Since before the arrival of Europeans in the Americas, the consumption of yerba mate was already established, Mati means “container for a drink”, “infusion of a herb”. The Kaingangs and Guarani Indians were responsible for improving the process of harvesting and drying the herb for consumption with gourd and taquapy (bamboo container). The Guarani peoples already regarded Ilex Paraguariensis as a sacred plant, with restorative and invigorating powers. In southern Brazil, Paraguay, Argentina, Uruguay, Bolivia and Chile, mate is traditionally consumed in the form of mate or tereré when chilled. With Spanish colonization, mate was banned in southern Brazil during the 16th century, being considered “devil’s weed” by Jesuit priests.

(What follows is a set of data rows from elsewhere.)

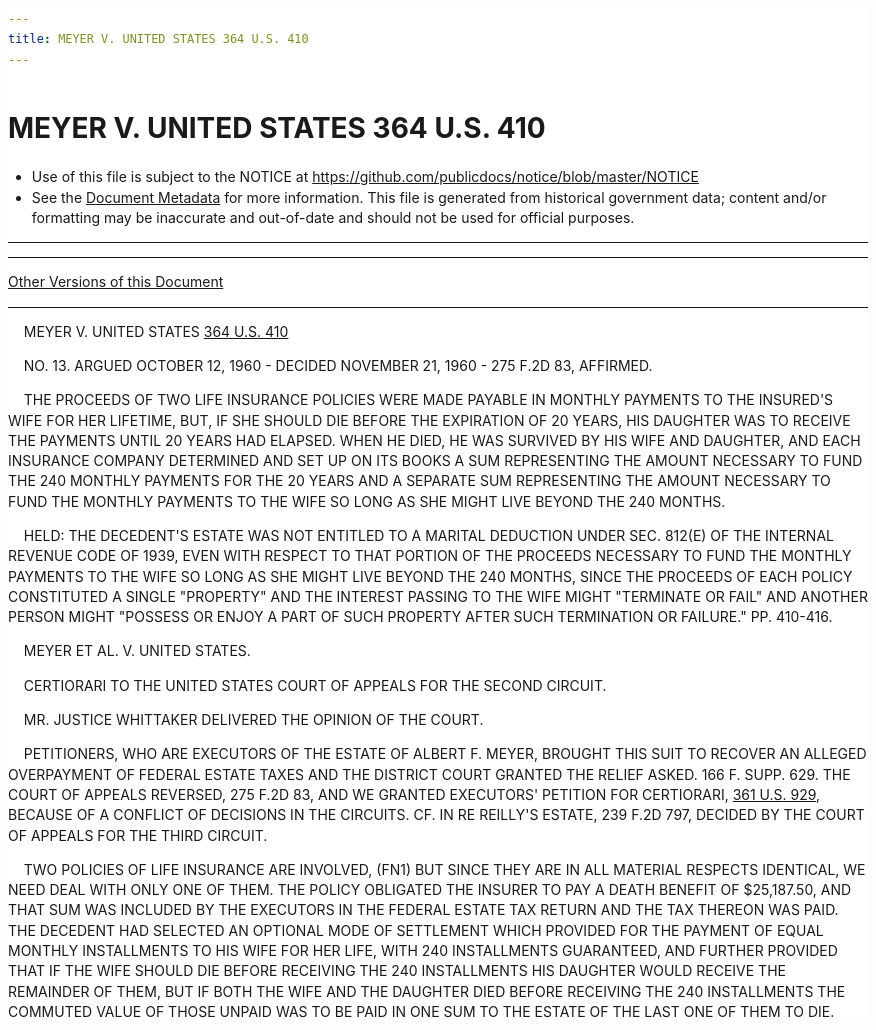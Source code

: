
 ```yaml
---
title: MEYER V. UNITED STATES 364 U.S. 410
---
```


# MEYER V. UNITED STATES 364 U.S. 410

* Use of this file is subject to the NOTICE at https://github.com/publicdocs/notice/blob/master/NOTICE
* See the [Document Metadata](../../../index.md) for more information.
  This file is generated from historical government data; content and/or formatting may be inaccurate and out-of-date and should not be used for official purposes.

----------
----------

[Other Versions of this Document](https://publicdocs.github.io/go/links?ns=uslm-x&ref=%2Fus%2Fcourts%2Fscotus%2FusReporter%2F364%2F410)

----------

    MEYER V. UNITED STATES [364 U.S. 410][/us/courts/scotus/usReporter/364/410]

    NO. 13.  ARGUED OCTOBER 12, 1960 - DECIDED NOVEMBER 21, 1960 - 275 F.2D 83, AFFIRMED.

    THE PROCEEDS OF TWO LIFE INSURANCE POLICIES WERE MADE PAYABLE IN MONTHLY PAYMENTS TO THE INSURED'S WIFE FOR HER LIFETIME, BUT, IF SHE SHOULD DIE BEFORE THE EXPIRATION OF 20 YEARS, HIS DAUGHTER WAS TO RECEIVE THE PAYMENTS UNTIL 20 YEARS HAD ELAPSED.  WHEN HE DIED, HE WAS SURVIVED BY HIS WIFE AND DAUGHTER, AND EACH INSURANCE COMPANY DETERMINED AND SET UP ON ITS BOOKS A SUM REPRESENTING THE AMOUNT NECESSARY TO FUND THE 240 MONTHLY PAYMENTS FOR THE 20 YEARS AND A SEPARATE SUM REPRESENTING THE AMOUNT NECESSARY TO FUND THE MONTHLY PAYMENTS TO THE WIFE SO LONG AS SHE MIGHT LIVE BEYOND THE 240 MONTHS.

    HELD:  THE DECEDENT'S ESTATE WAS NOT ENTITLED TO A MARITAL DEDUCTION UNDER SEC. 812(E) OF THE INTERNAL REVENUE CODE OF 1939, EVEN WITH RESPECT TO THAT PORTION OF THE PROCEEDS NECESSARY TO FUND THE MONTHLY PAYMENTS TO THE WIFE SO LONG AS SHE MIGHT LIVE BEYOND THE 240 MONTHS, SINCE THE PROCEEDS OF EACH POLICY CONSTITUTED A SINGLE "PROPERTY" AND THE INTEREST PASSING TO THE WIFE MIGHT "TERMINATE OR FAIL" AND ANOTHER PERSON MIGHT "POSSESS OR ENJOY A PART OF SUCH PROPERTY AFTER SUCH TERMINATION OR FAILURE."  PP. 410-416.

    MEYER ET AL. V. UNITED STATES.

    CERTIORARI TO THE UNITED STATES COURT OF APPEALS FOR THE SECOND CIRCUIT.

    MR. JUSTICE WHITTAKER DELIVERED THE OPINION OF THE COURT.

    PETITIONERS, WHO ARE EXECUTORS OF THE ESTATE OF ALBERT F. MEYER, BROUGHT THIS SUIT TO RECOVER AN ALLEGED OVERPAYMENT OF FEDERAL ESTATE TAXES AND THE DISTRICT COURT GRANTED THE RELIEF ASKED.  166 F. SUPP. 629.  THE COURT OF APPEALS REVERSED, 275 F.2D 83, AND WE GRANTED EXECUTORS' PETITION FOR CERTIORARI, [361 U.S. 929][/us/courts/scotus/usReporter/361/929], BECAUSE OF A CONFLICT OF DECISIONS IN THE CIRCUITS.  CF. IN RE REILLY'S ESTATE, 239 F.2D 797, DECIDED BY THE COURT OF APPEALS FOR THE THIRD CIRCUIT.

    TWO POLICIES OF LIFE INSURANCE ARE INVOLVED, (FN1) BUT SINCE THEY ARE IN ALL MATERIAL RESPECTS IDENTICAL, WE NEED DEAL WITH ONLY ONE OF THEM.  THE POLICY OBLIGATED THE INSURER TO PAY A DEATH BENEFIT OF $25,187.50, AND THAT SUM WAS INCLUDED BY THE EXECUTORS IN THE FEDERAL ESTATE TAX RETURN AND THE TAX THEREON WAS PAID.  THE DECEDENT HAD SELECTED AN OPTIONAL MODE OF SETTLEMENT WHICH PROVIDED FOR THE PAYMENT OF EQUAL MONTHLY INSTALLMENTS TO HIS WIFE FOR HER LIFE, WITH 240 INSTALLMENTS GUARANTEED, AND FURTHER PROVIDED THAT IF THE WIFE SHOULD DIE BEFORE RECEIVING THE 240 INSTALLMENTS HIS DAUGHTER WOULD RECEIVE THE REMAINDER OF THEM, BUT IF BOTH THE WIFE AND THE DAUGHTER DIED BEFORE RECEIVING THE 240 INSTALLMENTS THE COMMUTED VALUE OF THOSE UNPAID WAS TO BE PAID IN ONE SUM TO THE ESTATE OF THE LAST ONE OF THEM TO DIE.


[/us/courts/scotus/usReporter/364/410]: https://publicdocs.github.io/go/links?ns=uslm-x&ref=%2Fus%2Fcourts%2Fscotus%2FusReporter%2F364%2F410
[/us/courts/scotus/usReporter/361/929]: https://publicdocs.github.io/go/links?ns=uslm-x&ref=%2Fus%2Fcourts%2Fscotus%2FusReporter%2F361%2F929
[/us/stat/62/110]: https://publicdocs.github.io/go/links?ns=uslm&ref=%2Fus%2Fstat%2F62%2F110
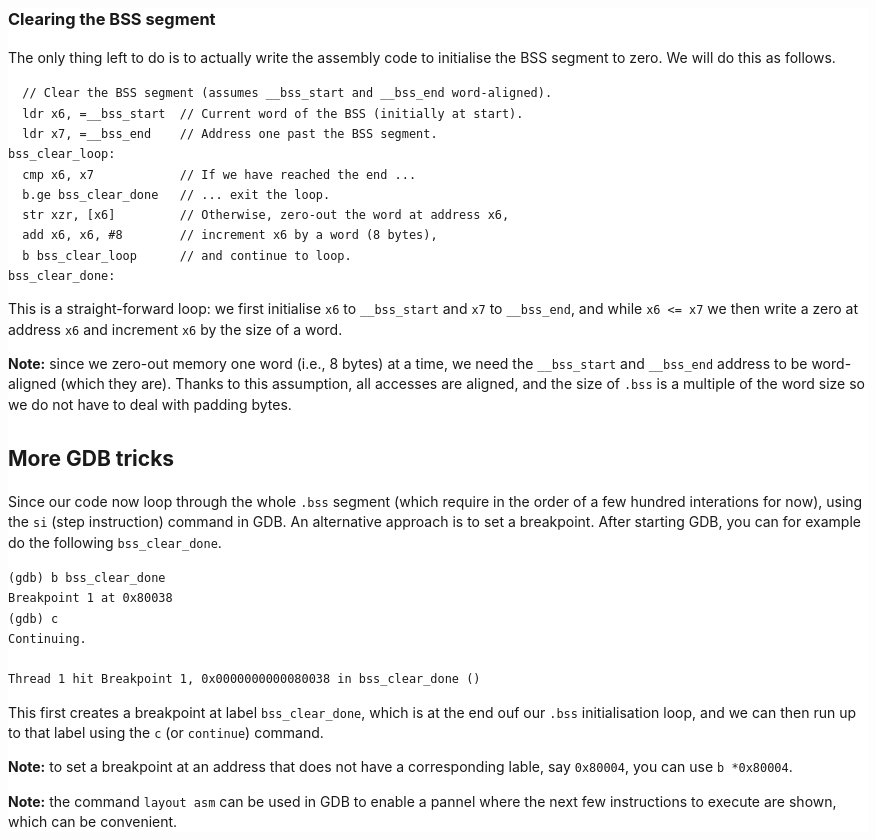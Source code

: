 ### Clearing the BSS segment

The only thing left to do is to actually write the assembly code to initialise
the BSS segment to zero. We will do this as follows.
```gas
  // Clear the BSS segment (assumes __bss_start and __bss_end word-aligned).
  ldr x6, =__bss_start  // Current word of the BSS (initially at start).
  ldr x7, =__bss_end    // Address one past the BSS segment.
bss_clear_loop:
  cmp x6, x7            // If we have reached the end ...
  b.ge bss_clear_done   // ... exit the loop.
  str xzr, [x6]         // Otherwise, zero-out the word at address x6,
  add x6, x6, #8        // increment x6 by a word (8 bytes),
  b bss_clear_loop      // and continue to loop.
bss_clear_done:
```
This is a straight-forward loop: we first initialise `x6` to `__bss_start` and
`x7` to `__bss_end`, and while `x6 <= x7` we then write a zero at address `x6`
and increment `x6` by the size of a word.

**Note:** since we zero-out memory one word (i.e., 8 bytes) at a time, we need
the `__bss_start` and `__bss_end` address to be word-aligned (which they are).
Thanks to this assumption, all accesses are aligned, and the size of `.bss` is
a multiple of the word size so we do not have to deal with padding bytes.


More GDB tricks
---------------

Since our code now loop through the whole `.bss` segment (which require in the
order of a few hundred interations for now), using the `si` (step instruction)
command in GDB. An alternative approach is to set a breakpoint. After starting
GDB, you can for example do the following `bss_clear_done`.
```
(gdb) b bss_clear_done
Breakpoint 1 at 0x80038
(gdb) c
Continuing.

Thread 1 hit Breakpoint 1, 0x0000000000080038 in bss_clear_done ()
```
This first creates a breakpoint at label `bss_clear_done`, which is at the end
ouf our `.bss` initialisation loop, and we can then run up to that label using
the `c` (or `continue`) command.

**Note:** to set a breakpoint at an address that does not have a corresponding
lable, say `0x80004`, you can use `b *0x80004`.

**Note:** the command `layout asm` can be used in GDB to enable a pannel where
the next few instructions to execute are shown, which can be convenient.
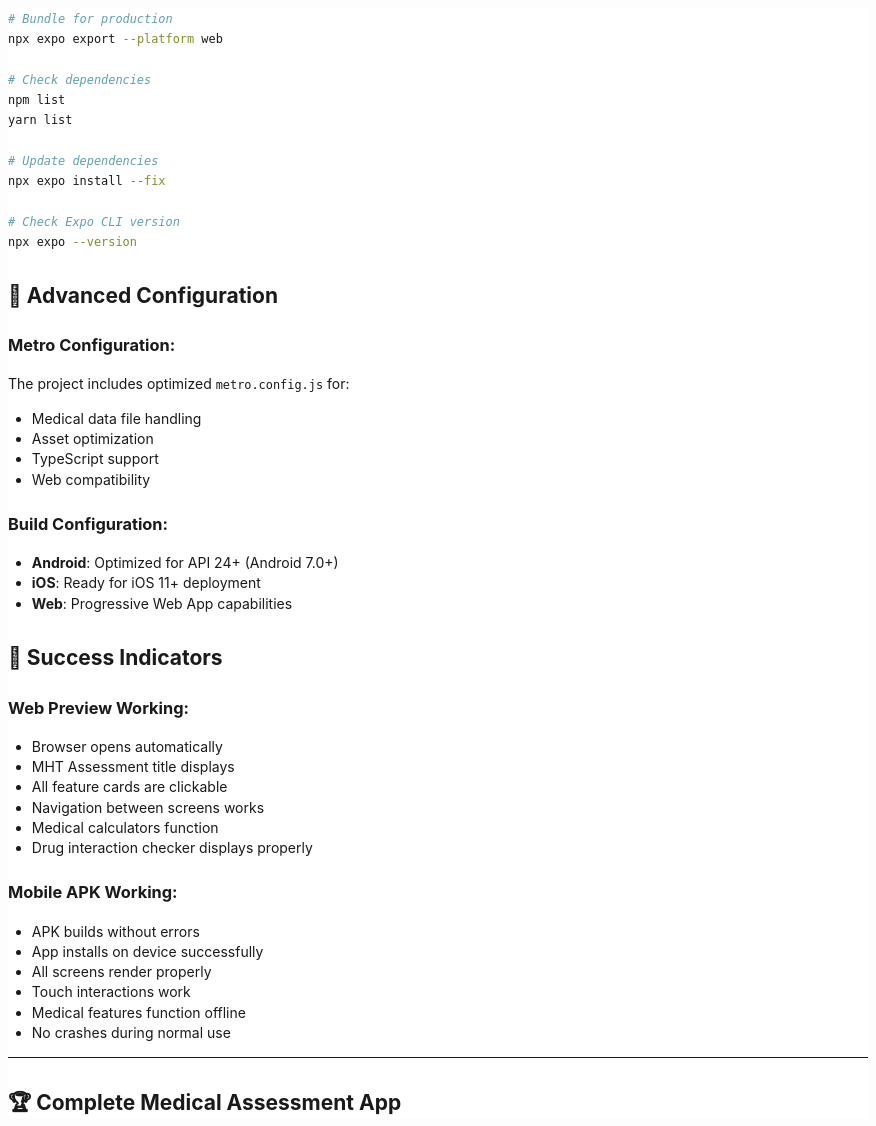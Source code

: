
 ```bash
# Bundle for production
npx expo export --platform web

# Check dependencies
npm list
yarn list

# Update dependencies
npx expo install --fix

# Check Expo CLI version
npx expo --version
```

## 🔧 Advanced Configuration

### Metro Configuration:
The project includes optimized `metro.config.js` for:
- Medical data file handling
- Asset optimization
- TypeScript support
- Web compatibility

### Build Configuration:
- **Android**: Optimized for API 24+ (Android 7.0+)
- **iOS**: Ready for iOS 11+ deployment
- **Web**: Progressive Web App capabilities

## 🎉 Success Indicators

### Web Preview Working:
- Browser opens automatically
- MHT Assessment title displays
- All feature cards are clickable
- Navigation between screens works
- Medical calculators function
- Drug interaction checker displays properly

### Mobile APK Working:
- APK builds without errors
- App installs on device successfully
- All screens render properly
- Touch interactions work
- Medical features function offline
- No crashes during normal use

---

## 🏆 Complete Medical Assessment App
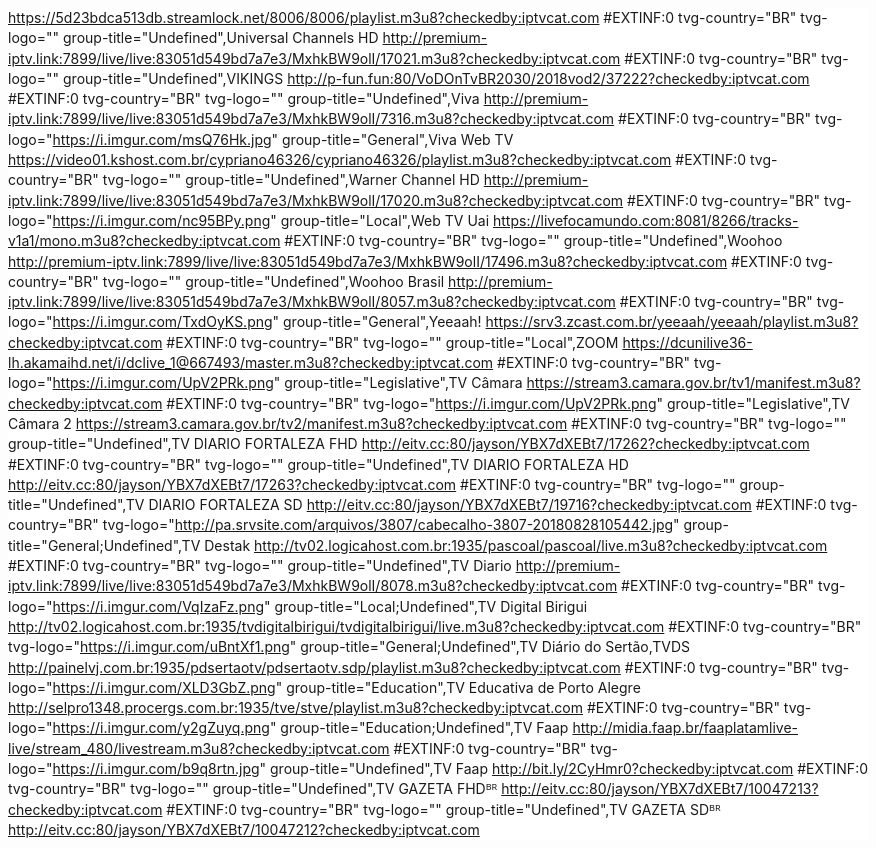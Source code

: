 https://5d23bdca513db.streamlock.net/8006/8006/playlist.m3u8?checkedby:iptvcat.com
#EXTINF:0 tvg-country="BR" tvg-logo="" group-title="Undefined",Universal Channels HD
http://premium-iptv.link:7899/live/live:83051d549bd7a7e3/MxhkBW9olI/17021.m3u8?checkedby:iptvcat.com
#EXTINF:0 tvg-country="BR" tvg-logo="" group-title="Undefined",VIKINGS
http://p-fun.fun:80/VoDOnTvBR2030/2018vod2/37222?checkedby:iptvcat.com
#EXTINF:0 tvg-country="BR" tvg-logo="" group-title="Undefined",Viva
http://premium-iptv.link:7899/live/live:83051d549bd7a7e3/MxhkBW9olI/7316.m3u8?checkedby:iptvcat.com
#EXTINF:0 tvg-country="BR" tvg-logo="https://i.imgur.com/msQ76Hk.jpg" group-title="General",Viva Web TV
https://video01.kshost.com.br/cypriano46326/cypriano46326/playlist.m3u8?checkedby:iptvcat.com
#EXTINF:0 tvg-country="BR" tvg-logo="" group-title="Undefined",Warner Channel HD
http://premium-iptv.link:7899/live/live:83051d549bd7a7e3/MxhkBW9olI/17020.m3u8?checkedby:iptvcat.com
#EXTINF:0 tvg-country="BR" tvg-logo="https://i.imgur.com/nc95BPy.png" group-title="Local",Web TV Uai
https://livefocamundo.com:8081/8266/tracks-v1a1/mono.m3u8?checkedby:iptvcat.com
#EXTINF:0 tvg-country="BR" tvg-logo="" group-title="Undefined",Woohoo
http://premium-iptv.link:7899/live/live:83051d549bd7a7e3/MxhkBW9olI/17496.m3u8?checkedby:iptvcat.com
#EXTINF:0 tvg-country="BR" tvg-logo="" group-title="Undefined",Woohoo Brasil
http://premium-iptv.link:7899/live/live:83051d549bd7a7e3/MxhkBW9olI/8057.m3u8?checkedby:iptvcat.com
#EXTINF:0 tvg-country="BR" tvg-logo="https://i.imgur.com/TxdOyKS.png" group-title="General",Yeeaah!
https://srv3.zcast.com.br/yeeaah/yeeaah/playlist.m3u8?checkedby:iptvcat.com
#EXTINF:0 tvg-country="BR" tvg-logo="" group-title="Local",ZOOM
https://dcunilive36-lh.akamaihd.net/i/dclive_1@667493/master.m3u8?checkedby:iptvcat.com
#EXTINF:0 tvg-country="BR" tvg-logo="https://i.imgur.com/UpV2PRk.png" group-title="Legislative",TV Câmara
https://stream3.camara.gov.br/tv1/manifest.m3u8?checkedby:iptvcat.com
#EXTINF:0 tvg-country="BR" tvg-logo="https://i.imgur.com/UpV2PRk.png" group-title="Legislative",TV Câmara 2
https://stream3.camara.gov.br/tv2/manifest.m3u8?checkedby:iptvcat.com
#EXTINF:0 tvg-country="BR" tvg-logo="" group-title="Undefined",TV DIARIO FORTALEZA FHD
http://eitv.cc:80/jayson/YBX7dXEBt7/17262?checkedby:iptvcat.com
#EXTINF:0 tvg-country="BR" tvg-logo="" group-title="Undefined",TV DIARIO FORTALEZA HD
http://eitv.cc:80/jayson/YBX7dXEBt7/17263?checkedby:iptvcat.com
#EXTINF:0 tvg-country="BR" tvg-logo="" group-title="Undefined",TV DIARIO FORTALEZA SD
http://eitv.cc:80/jayson/YBX7dXEBt7/19716?checkedby:iptvcat.com
#EXTINF:0 tvg-country="BR" tvg-logo="http://pa.srvsite.com/arquivos/3807/cabecalho-3807-20180828105442.jpg" group-title="General;Undefined",TV Destak
http://tv02.logicahost.com.br:1935/pascoal/pascoal/live.m3u8?checkedby:iptvcat.com
#EXTINF:0 tvg-country="BR" tvg-logo="" group-title="Undefined",TV Diario
http://premium-iptv.link:7899/live/live:83051d549bd7a7e3/MxhkBW9olI/8078.m3u8?checkedby:iptvcat.com
#EXTINF:0 tvg-country="BR" tvg-logo="https://i.imgur.com/VqIzaFz.png" group-title="Local;Undefined",TV Digital Birigui
http://tv02.logicahost.com.br:1935/tvdigitalbirigui/tvdigitalbirigui/live.m3u8?checkedby:iptvcat.com
#EXTINF:0 tvg-country="BR" tvg-logo="https://i.imgur.com/uBntXf1.png" group-title="General;Undefined",TV Diário do Sertão,TVDS
http://painelvj.com.br:1935/pdsertaotv/pdsertaotv.sdp/playlist.m3u8?checkedby:iptvcat.com
#EXTINF:0 tvg-country="BR" tvg-logo="https://i.imgur.com/XLD3GbZ.png" group-title="Education",TV Educativa de Porto Alegre
http://selpro1348.procergs.com.br:1935/tve/stve/playlist.m3u8?checkedby:iptvcat.com
#EXTINF:0 tvg-country="BR" tvg-logo="https://i.imgur.com/y2gZuyq.png" group-title="Education;Undefined",TV Faap
http://midia.faap.br/faaplatamlive-live/stream_480/livestream.m3u8?checkedby:iptvcat.com
#EXTINF:0 tvg-country="BR" tvg-logo="https://i.imgur.com/b9q8rtn.jpg" group-title="Undefined",TV Faap
http://bit.ly/2CyHmr0?checkedby:iptvcat.com
#EXTINF:0 tvg-country="BR" tvg-logo="" group-title="Undefined",TV GAZETA FHDᴮᴿ
http://eitv.cc:80/jayson/YBX7dXEBt7/10047213?checkedby:iptvcat.com
#EXTINF:0 tvg-country="BR" tvg-logo="" group-title="Undefined",TV GAZETA SDᴮᴿ
http://eitv.cc:80/jayson/YBX7dXEBt7/10047212?checkedby:iptvcat.com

From the 17th century, by contrast, the Jesuits began to encourage the consumption of mate in order to reduce the consumption of alcoholic beverages.
Yerba Mate contains saponins and have been speculated to reduce bad cholesterol. Saponins are hydrogenated compounds that dissolve in water and have oil emulsifying properties. In some studies, the herb was able to deactivate a bacterium that causes poisoning, stomach cramps and diarrhea. Yerba mate contains antioxidants, such as caffeine derivatives and polyphenols, that can contribute to heath management.
Yerba Mate is rich in caffeine, commonly used to provide energy to the body. Caffeine is known to be use for exercise practitioners, improving muscle contractions, reducing fatigue and improving sports performance. Furthermore, Yerba Mate Caffeine has been shown to be superior to other caffeine sources, since the energy spike doesn’t generate jitters.